Proceedings of International Conference on Hybrid and Organic Photovoltaics (HOPV24)
Publication date: 6th February 2024
Sn-based perovskites have a large processing window, rapid crystallization, and variable bandgap [1]. This makes them an ideal material to function as the low-bandgap cell for roll-to-roll flexible all perovskite tandem foils. In roll-to-roll processing, ambient conditions are ideal in terms of scalability and affordability. However, Sn-based halide perovskites struggle with rapid oxidation of Sn2+ to Sn4+. The formation of Sn4+ leads to rapid and severe degradation of the semiconductor quality, presumably by causing Sn-vacancies [2]. Therefore, to perform roll-to-roll processing in ambient conditions, a strategy to prevent the oxidation of Sn during deposition is necessary, as ambient air would oxidate conventional perovskite precursors.
In this work, Sn-based perovskites are made from a stable intermediate, where the intermediate prevents oxidation.
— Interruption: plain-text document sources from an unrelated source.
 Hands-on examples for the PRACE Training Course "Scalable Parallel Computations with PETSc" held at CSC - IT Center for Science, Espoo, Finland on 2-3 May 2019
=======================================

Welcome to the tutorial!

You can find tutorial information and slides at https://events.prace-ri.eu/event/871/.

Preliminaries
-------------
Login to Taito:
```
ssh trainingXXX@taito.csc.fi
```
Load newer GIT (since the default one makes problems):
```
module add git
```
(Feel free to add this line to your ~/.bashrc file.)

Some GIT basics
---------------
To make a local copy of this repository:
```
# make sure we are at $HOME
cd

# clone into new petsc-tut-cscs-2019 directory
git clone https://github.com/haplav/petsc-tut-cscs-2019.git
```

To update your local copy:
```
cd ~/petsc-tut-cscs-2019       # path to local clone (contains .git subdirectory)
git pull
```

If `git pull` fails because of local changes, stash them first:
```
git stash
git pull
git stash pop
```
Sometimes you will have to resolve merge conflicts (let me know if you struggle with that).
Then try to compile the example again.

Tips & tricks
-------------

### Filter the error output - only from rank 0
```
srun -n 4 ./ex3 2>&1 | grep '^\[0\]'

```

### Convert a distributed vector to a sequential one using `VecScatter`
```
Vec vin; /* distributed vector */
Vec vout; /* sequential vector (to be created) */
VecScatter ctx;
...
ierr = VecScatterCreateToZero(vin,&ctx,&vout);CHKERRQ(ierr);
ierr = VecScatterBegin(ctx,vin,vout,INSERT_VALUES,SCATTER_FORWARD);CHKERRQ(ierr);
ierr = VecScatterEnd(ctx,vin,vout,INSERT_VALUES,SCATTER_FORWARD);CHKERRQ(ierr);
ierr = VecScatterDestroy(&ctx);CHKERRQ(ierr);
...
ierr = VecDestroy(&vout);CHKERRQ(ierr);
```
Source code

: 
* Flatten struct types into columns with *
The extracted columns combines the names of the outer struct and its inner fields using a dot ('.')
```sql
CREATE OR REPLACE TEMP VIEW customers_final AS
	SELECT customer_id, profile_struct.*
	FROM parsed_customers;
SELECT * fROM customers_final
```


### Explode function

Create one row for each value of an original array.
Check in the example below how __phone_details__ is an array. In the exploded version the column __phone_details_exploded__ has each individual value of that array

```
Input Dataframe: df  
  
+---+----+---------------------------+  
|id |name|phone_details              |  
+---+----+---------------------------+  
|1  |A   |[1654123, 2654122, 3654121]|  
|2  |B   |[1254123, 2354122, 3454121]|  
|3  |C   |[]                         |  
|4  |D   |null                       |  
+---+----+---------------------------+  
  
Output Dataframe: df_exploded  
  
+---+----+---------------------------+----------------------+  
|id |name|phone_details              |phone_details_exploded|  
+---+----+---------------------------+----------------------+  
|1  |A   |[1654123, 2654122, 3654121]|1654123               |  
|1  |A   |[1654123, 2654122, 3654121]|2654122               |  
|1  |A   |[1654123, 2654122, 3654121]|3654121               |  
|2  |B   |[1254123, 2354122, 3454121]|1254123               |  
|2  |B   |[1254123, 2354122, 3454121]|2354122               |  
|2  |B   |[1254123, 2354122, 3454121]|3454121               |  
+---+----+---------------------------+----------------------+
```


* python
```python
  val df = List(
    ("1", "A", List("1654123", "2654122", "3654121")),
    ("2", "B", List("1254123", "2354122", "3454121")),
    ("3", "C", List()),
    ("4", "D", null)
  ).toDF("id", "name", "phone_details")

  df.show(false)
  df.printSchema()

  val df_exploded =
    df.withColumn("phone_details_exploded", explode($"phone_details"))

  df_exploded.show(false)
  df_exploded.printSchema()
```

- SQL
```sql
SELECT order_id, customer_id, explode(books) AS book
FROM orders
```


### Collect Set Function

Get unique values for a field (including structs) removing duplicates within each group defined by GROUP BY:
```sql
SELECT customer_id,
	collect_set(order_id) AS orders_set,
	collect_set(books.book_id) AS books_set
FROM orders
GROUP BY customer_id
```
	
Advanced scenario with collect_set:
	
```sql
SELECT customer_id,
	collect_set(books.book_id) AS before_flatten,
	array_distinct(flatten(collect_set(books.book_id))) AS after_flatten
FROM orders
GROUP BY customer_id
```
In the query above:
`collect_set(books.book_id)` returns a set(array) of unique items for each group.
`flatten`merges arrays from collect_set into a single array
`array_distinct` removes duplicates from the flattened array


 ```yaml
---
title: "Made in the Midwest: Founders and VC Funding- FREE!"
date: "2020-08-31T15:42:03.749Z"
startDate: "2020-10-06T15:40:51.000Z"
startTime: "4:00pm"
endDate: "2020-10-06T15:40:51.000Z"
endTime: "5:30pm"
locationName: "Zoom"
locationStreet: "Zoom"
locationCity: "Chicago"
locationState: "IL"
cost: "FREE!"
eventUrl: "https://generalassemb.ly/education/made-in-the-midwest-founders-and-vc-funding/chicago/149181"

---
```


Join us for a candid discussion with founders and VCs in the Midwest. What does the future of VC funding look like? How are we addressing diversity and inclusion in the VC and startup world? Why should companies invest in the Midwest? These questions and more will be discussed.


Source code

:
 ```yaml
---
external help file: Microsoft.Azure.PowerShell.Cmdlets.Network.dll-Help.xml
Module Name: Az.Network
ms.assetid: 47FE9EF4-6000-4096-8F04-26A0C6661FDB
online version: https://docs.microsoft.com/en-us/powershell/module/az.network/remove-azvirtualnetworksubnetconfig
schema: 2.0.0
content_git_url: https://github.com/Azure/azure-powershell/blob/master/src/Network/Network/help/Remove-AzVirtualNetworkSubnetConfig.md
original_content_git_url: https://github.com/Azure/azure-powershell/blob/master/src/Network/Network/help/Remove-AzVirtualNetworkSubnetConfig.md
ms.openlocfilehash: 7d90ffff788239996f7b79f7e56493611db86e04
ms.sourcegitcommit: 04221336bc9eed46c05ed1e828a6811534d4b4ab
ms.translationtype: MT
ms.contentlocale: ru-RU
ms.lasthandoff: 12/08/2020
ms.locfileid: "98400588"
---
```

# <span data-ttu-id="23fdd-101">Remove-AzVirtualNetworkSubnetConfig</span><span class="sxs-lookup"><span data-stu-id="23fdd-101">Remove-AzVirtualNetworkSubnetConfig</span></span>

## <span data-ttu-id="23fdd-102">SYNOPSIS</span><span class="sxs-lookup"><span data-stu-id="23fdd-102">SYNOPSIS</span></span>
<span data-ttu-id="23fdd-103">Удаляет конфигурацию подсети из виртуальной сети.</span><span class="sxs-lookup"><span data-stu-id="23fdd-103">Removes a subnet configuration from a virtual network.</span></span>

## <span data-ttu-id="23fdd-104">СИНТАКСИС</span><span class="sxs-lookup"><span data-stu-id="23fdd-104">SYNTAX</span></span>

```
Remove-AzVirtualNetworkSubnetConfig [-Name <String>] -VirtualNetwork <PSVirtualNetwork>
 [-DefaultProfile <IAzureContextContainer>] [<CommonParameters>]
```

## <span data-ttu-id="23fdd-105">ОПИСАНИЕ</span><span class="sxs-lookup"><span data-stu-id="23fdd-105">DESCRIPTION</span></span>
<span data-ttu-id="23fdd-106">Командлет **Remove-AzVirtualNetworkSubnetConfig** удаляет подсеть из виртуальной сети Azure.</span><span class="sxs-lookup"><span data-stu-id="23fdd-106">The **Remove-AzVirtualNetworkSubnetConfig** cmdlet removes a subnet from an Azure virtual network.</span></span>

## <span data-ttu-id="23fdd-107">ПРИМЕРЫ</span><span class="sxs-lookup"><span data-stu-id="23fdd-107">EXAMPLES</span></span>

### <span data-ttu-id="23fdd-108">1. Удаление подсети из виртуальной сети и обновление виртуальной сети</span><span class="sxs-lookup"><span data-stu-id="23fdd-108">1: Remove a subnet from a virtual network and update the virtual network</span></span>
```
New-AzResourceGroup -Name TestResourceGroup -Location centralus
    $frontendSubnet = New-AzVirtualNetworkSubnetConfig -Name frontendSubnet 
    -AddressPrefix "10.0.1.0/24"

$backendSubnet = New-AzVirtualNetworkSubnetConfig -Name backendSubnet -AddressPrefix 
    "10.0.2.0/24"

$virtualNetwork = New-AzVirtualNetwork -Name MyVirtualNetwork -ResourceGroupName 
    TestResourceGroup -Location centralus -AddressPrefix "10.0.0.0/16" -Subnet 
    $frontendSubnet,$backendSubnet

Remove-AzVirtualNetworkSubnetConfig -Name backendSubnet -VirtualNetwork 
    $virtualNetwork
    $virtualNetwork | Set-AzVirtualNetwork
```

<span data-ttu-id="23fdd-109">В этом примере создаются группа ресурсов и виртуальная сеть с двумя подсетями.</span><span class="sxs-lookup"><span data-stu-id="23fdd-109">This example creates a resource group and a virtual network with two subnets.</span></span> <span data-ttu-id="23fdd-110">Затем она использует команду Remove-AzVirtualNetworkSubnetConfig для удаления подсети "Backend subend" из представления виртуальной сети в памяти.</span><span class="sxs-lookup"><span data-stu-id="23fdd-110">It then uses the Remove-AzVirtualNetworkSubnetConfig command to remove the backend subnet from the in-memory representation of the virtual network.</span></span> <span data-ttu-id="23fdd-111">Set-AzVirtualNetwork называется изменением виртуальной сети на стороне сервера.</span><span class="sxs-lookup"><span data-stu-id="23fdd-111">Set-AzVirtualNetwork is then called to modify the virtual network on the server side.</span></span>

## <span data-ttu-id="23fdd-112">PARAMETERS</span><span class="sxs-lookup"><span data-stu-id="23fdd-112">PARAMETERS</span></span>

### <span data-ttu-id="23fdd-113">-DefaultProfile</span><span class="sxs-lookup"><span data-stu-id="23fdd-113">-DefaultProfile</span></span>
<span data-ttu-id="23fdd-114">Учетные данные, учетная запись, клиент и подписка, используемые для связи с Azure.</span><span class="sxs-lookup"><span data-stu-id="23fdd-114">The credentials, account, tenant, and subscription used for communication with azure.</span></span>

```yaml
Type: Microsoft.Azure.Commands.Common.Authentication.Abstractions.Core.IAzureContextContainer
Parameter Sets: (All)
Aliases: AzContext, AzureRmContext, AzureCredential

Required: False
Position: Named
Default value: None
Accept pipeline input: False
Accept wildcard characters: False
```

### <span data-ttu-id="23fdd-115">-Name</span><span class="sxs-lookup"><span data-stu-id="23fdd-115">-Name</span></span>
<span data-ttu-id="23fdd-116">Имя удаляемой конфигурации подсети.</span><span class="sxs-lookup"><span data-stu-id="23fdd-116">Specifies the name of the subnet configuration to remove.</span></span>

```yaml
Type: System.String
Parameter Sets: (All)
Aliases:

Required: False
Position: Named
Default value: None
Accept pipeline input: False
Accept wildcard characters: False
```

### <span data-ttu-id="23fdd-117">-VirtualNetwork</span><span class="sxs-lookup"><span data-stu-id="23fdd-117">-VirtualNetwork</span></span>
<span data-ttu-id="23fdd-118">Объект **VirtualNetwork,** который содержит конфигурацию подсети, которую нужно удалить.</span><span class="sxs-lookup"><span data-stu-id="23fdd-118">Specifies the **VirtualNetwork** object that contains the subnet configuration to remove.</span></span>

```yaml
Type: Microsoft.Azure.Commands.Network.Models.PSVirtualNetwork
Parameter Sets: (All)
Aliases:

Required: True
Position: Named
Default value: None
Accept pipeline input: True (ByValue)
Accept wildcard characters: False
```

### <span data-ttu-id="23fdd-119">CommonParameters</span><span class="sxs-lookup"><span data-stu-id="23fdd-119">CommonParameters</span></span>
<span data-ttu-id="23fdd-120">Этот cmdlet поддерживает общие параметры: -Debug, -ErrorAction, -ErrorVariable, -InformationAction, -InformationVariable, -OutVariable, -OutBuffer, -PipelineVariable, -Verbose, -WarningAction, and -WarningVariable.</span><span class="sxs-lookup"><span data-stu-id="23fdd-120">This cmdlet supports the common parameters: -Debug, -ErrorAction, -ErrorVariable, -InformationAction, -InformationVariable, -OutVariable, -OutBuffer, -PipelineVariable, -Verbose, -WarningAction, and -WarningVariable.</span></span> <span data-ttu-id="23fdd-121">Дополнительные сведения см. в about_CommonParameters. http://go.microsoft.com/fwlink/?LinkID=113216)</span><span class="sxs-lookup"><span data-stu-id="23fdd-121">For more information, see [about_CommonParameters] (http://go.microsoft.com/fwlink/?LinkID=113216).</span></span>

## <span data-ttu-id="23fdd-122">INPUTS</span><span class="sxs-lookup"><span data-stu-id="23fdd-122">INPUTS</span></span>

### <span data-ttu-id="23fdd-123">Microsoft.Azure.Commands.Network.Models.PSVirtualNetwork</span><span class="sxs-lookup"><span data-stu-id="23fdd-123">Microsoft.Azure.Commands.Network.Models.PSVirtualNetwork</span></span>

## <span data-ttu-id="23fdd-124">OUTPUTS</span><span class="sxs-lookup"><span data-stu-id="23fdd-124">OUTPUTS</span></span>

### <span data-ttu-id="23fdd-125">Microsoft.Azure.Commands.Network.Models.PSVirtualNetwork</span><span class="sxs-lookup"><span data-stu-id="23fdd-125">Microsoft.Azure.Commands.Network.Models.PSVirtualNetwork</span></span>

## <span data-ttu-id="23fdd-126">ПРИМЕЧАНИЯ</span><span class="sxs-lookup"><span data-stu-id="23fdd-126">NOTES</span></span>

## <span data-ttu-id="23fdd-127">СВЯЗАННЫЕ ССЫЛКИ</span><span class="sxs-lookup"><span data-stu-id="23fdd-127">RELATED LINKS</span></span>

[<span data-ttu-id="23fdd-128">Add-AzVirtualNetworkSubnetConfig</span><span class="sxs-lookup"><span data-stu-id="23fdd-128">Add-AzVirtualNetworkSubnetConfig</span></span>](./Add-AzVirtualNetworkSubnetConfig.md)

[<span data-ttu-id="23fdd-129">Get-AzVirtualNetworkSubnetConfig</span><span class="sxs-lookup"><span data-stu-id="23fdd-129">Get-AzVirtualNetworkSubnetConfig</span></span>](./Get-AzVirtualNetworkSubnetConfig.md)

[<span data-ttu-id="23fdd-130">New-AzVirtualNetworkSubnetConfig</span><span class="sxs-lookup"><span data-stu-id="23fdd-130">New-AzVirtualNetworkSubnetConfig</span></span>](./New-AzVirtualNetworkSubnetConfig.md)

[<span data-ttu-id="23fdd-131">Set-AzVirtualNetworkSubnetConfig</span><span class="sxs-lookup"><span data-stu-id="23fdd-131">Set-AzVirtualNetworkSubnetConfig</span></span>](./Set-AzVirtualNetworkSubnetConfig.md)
The stable intermediates are combined with methylammonium iodide (MAI), formamidinium iodide (FAI), or cesium iodide (CsI), and can be encapsulated before transforming them into perovskite. Two different routes are explored, one with a stable Sn-intermediate in the Sn(0) oxidation state, and one with a stable Sn-intermediate in the Sn(II) oxidation state. Different transformation methods are shown to successfully transform Sn-based intermediates into perovskites. In a simple one-step vapor deposition procedure, commercially available Sn(0) foil and a Sn(II):EDTA complex are transformed into fully cubic perovskite. Additionally, transformation into perovskite is demonstrated by laser annealing with a 405 nm CW laser, and perovskites are formed by heating precursors with a flat iron.